México ha vivido una crisis de seguridad estructural desde hace dos décadas. El avance del crimen organizado es una condición que buena parte de la sociedad mexicana ha tenido que padecer, especialmente a partir de 2006, cuando el entonces presidente Felipe Calderón Hinojosa declaró la guerra contra el narcotráfico, lo que provocó una escalada de violencia sin precedentes cuyas consecuencias seguimos viviendo.
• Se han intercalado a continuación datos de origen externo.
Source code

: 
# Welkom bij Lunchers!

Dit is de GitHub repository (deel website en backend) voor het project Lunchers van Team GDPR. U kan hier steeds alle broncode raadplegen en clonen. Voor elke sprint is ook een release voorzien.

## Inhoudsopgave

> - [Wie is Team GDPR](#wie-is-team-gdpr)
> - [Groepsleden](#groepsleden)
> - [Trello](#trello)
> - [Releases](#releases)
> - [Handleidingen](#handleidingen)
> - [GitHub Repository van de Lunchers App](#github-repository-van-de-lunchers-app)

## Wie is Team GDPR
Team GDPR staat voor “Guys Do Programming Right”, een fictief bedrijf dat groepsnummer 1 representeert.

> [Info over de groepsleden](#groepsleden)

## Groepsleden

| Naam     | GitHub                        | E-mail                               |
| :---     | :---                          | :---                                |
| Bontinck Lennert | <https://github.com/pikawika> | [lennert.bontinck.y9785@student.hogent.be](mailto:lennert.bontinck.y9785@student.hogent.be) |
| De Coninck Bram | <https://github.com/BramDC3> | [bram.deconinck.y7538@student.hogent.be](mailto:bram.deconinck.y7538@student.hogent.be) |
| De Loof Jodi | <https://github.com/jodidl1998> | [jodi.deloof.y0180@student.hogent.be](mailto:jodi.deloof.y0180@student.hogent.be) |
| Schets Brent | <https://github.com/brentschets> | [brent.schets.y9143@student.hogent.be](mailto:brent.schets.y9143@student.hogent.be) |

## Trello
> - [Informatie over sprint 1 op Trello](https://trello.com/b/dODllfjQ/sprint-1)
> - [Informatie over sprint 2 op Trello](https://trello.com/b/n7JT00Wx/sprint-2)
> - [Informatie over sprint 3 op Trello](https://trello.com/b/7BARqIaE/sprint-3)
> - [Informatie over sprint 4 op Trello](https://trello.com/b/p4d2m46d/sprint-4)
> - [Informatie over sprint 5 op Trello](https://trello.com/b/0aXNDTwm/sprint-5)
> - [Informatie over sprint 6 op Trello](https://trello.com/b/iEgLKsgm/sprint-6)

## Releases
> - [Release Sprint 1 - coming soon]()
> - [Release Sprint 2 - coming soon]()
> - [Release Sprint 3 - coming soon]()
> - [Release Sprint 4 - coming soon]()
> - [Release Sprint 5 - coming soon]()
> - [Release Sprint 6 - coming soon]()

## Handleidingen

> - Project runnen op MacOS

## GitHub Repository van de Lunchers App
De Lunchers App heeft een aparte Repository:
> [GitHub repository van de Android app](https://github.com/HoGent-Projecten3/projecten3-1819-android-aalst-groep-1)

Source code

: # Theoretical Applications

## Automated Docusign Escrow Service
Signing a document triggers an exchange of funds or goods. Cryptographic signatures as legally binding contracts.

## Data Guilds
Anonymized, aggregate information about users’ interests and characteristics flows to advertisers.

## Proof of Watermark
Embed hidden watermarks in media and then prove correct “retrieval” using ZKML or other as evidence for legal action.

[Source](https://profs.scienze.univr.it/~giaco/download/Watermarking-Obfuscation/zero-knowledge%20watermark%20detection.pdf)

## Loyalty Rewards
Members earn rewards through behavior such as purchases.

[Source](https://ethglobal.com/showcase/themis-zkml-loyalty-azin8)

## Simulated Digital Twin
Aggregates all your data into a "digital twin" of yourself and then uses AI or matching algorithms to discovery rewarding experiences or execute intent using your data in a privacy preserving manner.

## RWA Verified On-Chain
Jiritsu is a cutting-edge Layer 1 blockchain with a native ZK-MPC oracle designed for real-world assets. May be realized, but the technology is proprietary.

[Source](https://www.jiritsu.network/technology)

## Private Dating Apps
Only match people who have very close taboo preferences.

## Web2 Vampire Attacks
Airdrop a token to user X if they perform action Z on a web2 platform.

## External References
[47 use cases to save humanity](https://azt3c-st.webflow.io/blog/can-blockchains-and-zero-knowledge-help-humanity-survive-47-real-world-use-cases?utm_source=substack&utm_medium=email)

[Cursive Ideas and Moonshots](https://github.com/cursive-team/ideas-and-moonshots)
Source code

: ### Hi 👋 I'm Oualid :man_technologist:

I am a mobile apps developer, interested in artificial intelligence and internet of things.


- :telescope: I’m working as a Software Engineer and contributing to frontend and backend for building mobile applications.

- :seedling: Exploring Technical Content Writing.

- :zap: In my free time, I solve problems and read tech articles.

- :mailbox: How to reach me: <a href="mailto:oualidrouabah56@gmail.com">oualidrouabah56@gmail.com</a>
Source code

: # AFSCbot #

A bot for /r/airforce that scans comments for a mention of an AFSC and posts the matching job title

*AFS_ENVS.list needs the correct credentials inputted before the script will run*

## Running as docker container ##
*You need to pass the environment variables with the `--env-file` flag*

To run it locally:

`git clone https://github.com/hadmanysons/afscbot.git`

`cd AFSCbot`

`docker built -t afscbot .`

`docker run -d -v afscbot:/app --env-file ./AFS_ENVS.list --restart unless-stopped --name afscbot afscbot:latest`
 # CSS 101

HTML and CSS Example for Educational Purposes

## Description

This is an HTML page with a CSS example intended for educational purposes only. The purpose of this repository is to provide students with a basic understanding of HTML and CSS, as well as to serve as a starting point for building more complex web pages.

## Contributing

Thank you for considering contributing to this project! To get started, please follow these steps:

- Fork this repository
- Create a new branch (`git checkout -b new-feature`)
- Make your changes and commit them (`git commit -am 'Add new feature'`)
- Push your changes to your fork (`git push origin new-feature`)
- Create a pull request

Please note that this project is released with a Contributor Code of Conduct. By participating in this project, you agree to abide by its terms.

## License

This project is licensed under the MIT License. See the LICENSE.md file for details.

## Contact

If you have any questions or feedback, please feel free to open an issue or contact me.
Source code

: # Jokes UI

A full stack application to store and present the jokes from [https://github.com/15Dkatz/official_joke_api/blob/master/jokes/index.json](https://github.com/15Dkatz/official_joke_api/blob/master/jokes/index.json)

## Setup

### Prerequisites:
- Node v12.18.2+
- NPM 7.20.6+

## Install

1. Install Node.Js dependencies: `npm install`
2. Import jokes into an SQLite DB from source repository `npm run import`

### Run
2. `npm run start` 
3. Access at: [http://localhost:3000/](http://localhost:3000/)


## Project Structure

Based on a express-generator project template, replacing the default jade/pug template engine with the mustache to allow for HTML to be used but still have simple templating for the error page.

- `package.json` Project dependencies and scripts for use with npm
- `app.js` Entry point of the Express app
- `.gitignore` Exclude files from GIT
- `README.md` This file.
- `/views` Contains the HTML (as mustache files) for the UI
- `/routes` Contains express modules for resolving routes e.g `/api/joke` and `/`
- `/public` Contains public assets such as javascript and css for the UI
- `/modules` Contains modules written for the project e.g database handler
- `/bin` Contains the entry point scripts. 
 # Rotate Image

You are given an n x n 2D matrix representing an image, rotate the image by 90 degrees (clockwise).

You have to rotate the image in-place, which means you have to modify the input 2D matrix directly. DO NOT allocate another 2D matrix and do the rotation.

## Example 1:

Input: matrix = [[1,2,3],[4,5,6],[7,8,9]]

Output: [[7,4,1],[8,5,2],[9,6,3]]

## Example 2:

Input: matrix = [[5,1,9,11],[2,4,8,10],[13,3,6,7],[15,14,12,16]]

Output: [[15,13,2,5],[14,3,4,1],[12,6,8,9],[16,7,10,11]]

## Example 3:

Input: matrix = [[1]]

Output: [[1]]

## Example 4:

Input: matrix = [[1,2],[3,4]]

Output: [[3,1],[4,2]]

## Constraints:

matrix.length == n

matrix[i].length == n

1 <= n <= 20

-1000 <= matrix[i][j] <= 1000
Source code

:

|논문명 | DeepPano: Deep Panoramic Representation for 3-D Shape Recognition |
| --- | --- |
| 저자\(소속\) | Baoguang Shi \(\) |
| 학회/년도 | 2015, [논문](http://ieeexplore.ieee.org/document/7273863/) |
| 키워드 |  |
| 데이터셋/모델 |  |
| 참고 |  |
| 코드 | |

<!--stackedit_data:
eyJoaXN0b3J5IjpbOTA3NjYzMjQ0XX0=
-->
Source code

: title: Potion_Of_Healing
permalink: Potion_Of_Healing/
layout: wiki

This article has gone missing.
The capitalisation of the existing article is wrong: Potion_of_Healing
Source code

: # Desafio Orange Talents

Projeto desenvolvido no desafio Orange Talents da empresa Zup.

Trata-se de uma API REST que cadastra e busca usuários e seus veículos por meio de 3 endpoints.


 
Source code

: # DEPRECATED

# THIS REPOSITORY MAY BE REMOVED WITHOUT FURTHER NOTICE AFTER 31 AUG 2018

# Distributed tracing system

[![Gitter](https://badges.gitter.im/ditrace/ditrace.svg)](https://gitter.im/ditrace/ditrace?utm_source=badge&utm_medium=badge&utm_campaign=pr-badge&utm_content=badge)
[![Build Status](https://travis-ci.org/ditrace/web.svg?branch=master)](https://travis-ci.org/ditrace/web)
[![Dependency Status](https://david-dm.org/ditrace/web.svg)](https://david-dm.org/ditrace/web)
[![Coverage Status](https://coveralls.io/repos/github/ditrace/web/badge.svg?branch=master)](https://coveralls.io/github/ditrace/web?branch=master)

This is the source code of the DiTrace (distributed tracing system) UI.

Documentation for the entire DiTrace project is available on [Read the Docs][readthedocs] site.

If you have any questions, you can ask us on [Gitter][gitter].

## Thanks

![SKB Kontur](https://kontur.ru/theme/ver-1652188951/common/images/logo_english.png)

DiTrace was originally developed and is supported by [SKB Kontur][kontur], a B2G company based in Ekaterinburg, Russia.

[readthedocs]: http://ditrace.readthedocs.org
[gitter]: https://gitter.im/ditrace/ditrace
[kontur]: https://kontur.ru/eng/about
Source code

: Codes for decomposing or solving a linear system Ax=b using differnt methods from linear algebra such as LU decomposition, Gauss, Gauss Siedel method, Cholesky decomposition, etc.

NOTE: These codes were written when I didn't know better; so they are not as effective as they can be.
A partir de entonces, el crimen organizado en México ha evolucionado hasta construir una red que combina una violencia cada vez más encarnizada con una estructura de economía ilegal y corrupción, la cual terminó por involucrar incluso a quienes debían combatir la delincuencia. Este hecho —que mantiene a Genaro García Luna preso en Estados Unidos— marcó la estrategia de seguridad de ese sexenio como un elemento corruptor, que permitió la expansión de las actividades de los grupos delictivos hacia otras ramas, como el secuestro y la extorsión.
Los juarenses recordaremos permanentemente la época de la Policía Federal como una etapa dolorosa que lastimó a muchas familias y trajo consecuencias funestas para nuestra ciudad, tanto en el plano social como en el económico. Miles de personas tuvieron que emigrar como resultado de las amenazas del crimen organizado o de la propia Policía Federal. Esto provocó que la ciudad registrara una gran cantidad de casas abandonadas, las cuales, a su vez, se convirtieron en focos de delincuencia y hacinamiento.
Los cárteles se han sofisticado tremendamente. Por un lado, operan con estructuras cuasi corporativas que incluyen el uso de redes sociales, drones, armamento militar, inteligencia financiera y criptomonedas; por otro, sus acciones se han tornado extremadamente violentas y temerarias, logrando influir socialmente en regiones focalizadas del país. Todo esto ocurre mientras las policías municipales y estatales carecen de armamento, formación y protocolos adecuados para enfrentar este tipo de situaciones.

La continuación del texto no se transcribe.